* [Assignment]: If a line in the records below holds the word "plot", copy it.

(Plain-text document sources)
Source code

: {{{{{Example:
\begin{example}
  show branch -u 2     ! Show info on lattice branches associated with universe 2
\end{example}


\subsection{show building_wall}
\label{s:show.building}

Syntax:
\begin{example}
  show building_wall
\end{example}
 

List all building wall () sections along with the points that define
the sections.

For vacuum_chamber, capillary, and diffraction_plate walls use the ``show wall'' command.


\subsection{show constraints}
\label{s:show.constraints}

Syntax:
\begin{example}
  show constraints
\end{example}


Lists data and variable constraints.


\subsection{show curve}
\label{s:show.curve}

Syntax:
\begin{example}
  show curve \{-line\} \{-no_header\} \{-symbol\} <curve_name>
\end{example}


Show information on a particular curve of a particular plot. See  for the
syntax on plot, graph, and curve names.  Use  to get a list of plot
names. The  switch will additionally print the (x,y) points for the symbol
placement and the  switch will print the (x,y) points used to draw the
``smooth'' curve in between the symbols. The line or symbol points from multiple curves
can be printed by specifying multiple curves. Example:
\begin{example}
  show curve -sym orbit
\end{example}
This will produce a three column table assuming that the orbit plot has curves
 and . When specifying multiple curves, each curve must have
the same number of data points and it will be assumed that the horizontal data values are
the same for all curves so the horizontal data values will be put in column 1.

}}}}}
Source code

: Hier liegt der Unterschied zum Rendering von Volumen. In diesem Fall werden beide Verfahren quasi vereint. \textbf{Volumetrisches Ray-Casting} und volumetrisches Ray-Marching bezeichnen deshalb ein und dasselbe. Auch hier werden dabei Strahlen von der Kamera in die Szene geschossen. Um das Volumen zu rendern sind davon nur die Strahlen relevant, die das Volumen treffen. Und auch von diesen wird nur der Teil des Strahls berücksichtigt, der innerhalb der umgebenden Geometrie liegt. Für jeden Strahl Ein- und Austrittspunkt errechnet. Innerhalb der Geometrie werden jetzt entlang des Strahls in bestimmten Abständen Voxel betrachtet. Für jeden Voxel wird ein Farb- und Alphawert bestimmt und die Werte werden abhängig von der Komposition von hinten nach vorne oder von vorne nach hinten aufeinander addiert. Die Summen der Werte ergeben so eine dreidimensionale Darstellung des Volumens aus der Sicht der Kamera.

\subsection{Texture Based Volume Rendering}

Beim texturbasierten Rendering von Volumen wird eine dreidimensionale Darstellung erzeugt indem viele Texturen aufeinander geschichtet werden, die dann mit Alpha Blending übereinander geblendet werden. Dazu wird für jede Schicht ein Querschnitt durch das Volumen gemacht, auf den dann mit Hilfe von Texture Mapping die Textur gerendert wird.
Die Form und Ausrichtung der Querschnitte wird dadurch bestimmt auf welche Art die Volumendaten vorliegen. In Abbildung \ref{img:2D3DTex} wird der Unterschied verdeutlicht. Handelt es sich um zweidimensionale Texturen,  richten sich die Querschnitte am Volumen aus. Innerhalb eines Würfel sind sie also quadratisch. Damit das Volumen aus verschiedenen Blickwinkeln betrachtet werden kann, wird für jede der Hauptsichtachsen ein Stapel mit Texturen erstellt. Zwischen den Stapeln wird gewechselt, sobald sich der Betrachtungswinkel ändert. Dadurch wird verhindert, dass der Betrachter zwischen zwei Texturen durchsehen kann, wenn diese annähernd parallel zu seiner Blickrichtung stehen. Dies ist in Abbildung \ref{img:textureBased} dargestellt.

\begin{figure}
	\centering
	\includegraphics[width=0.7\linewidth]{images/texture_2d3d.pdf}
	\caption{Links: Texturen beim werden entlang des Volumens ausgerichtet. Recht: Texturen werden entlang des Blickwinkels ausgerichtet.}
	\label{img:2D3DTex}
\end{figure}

* [Response to this task]:
Show information on a particular curve of a particular plot. See  for the
syntax on plot, graph, and curve names.  Use  to get a list of plot
This will produce a three column table assuming that the orbit plot has curves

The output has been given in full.